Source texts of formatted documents
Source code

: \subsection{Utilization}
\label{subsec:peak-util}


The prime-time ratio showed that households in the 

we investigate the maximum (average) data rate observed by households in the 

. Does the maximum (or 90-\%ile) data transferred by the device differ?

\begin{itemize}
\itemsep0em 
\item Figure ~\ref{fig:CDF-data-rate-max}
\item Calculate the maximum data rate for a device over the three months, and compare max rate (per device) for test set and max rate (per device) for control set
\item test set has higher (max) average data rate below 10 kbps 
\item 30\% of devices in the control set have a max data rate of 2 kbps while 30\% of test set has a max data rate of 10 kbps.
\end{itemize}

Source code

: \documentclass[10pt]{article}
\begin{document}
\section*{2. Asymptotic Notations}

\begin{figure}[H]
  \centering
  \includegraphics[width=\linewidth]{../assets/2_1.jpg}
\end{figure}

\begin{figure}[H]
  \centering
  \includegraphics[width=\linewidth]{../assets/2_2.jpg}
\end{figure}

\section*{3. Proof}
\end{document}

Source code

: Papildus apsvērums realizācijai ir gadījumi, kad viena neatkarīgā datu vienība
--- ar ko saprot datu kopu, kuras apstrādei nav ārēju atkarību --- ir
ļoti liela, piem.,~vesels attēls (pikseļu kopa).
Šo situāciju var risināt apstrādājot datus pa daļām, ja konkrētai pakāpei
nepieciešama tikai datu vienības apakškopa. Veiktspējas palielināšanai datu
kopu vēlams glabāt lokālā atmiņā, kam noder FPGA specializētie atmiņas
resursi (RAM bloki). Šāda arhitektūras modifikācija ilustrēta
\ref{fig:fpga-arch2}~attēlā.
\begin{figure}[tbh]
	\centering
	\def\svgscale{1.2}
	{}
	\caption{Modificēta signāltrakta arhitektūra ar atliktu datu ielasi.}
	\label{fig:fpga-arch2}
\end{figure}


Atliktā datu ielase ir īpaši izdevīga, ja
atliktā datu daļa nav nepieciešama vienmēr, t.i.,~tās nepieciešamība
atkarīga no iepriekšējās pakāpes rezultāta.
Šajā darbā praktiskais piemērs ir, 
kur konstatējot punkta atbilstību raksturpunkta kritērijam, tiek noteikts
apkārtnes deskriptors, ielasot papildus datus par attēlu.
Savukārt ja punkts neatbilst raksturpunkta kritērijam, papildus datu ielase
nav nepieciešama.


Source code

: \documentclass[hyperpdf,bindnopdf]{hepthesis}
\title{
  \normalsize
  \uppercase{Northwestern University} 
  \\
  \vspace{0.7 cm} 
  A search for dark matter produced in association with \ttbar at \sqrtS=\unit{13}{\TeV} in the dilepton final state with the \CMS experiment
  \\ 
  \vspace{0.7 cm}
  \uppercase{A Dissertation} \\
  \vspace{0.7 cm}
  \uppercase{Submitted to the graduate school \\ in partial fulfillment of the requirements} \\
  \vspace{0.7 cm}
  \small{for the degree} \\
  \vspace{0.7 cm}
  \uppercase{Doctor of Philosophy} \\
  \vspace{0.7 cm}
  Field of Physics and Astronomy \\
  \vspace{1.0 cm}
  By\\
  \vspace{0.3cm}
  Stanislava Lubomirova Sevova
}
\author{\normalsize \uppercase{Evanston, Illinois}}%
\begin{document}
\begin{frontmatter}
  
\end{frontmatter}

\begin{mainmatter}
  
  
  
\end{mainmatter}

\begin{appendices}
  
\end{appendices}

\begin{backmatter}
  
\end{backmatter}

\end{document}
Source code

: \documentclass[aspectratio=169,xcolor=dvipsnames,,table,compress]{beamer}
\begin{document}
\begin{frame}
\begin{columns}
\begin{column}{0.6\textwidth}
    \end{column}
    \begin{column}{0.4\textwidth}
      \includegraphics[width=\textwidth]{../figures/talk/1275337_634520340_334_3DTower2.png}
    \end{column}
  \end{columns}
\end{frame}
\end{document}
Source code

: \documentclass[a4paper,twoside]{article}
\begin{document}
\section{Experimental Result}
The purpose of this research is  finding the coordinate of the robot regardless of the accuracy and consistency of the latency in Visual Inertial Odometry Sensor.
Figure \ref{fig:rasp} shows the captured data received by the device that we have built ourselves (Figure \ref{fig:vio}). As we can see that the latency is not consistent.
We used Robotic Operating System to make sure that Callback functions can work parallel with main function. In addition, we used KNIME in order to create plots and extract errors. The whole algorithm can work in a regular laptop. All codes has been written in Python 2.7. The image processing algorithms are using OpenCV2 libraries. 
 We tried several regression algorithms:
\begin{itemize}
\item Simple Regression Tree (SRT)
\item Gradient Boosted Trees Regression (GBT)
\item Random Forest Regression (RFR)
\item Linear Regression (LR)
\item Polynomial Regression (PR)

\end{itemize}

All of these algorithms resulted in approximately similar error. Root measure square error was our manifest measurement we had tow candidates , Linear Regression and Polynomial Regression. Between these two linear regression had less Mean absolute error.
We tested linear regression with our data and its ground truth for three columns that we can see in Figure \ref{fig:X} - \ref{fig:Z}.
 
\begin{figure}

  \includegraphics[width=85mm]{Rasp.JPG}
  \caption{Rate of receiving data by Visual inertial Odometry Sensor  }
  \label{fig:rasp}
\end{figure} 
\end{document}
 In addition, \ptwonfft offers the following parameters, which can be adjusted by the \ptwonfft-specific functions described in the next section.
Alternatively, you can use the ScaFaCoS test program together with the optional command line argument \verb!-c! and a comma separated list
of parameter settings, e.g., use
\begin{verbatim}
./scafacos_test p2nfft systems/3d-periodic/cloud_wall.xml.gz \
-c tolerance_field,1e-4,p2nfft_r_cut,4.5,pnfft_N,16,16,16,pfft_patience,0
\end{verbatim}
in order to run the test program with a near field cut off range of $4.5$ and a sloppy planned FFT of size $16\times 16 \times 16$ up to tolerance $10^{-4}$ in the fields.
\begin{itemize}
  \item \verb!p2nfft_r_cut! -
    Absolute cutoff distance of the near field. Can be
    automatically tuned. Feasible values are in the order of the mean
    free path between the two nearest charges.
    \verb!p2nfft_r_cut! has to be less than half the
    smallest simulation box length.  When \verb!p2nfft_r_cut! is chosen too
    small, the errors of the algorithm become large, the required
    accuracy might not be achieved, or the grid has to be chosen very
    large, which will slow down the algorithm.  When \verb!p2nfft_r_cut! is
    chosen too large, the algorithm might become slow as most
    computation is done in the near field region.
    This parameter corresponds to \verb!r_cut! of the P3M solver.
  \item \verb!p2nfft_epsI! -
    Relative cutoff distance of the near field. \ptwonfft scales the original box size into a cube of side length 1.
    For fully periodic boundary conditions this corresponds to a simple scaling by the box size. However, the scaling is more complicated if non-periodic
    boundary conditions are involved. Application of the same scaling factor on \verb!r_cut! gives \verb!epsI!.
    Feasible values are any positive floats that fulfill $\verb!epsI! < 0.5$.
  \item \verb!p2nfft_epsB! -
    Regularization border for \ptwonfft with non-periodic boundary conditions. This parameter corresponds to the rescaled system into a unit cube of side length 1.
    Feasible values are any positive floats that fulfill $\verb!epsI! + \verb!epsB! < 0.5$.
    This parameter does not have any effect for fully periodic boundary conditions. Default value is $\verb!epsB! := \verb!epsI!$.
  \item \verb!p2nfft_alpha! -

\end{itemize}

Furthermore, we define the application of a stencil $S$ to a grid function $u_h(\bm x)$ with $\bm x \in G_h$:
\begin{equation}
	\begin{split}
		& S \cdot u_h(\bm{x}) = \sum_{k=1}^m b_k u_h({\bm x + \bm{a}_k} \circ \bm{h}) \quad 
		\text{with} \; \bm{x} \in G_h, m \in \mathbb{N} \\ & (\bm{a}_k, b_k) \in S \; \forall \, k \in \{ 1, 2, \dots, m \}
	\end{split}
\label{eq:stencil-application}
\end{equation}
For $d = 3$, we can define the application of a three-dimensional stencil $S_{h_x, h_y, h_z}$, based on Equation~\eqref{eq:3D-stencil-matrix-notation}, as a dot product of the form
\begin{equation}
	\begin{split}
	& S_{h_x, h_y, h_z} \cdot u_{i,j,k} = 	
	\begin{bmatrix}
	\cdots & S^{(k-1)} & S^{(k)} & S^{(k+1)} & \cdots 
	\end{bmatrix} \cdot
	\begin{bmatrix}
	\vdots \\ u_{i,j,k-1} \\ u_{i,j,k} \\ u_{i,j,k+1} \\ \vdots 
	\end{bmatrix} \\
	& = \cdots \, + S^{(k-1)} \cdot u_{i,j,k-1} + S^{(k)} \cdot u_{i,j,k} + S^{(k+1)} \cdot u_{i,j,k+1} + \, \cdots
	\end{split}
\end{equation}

▸ Work order
Show every line of the records above that contains the word "includegraphics".

▸ Exercise output
  \includegraphics[width=\linewidth]{../assets/2_1.jpg}
  \includegraphics[width=\linewidth]{../assets/2_2.jpg}
      \includegraphics[width=\textwidth]{../figures/talk/1275337_634520340_334_3DTower2.png}
  \includegraphics[width=85mm]{Rasp.JPG}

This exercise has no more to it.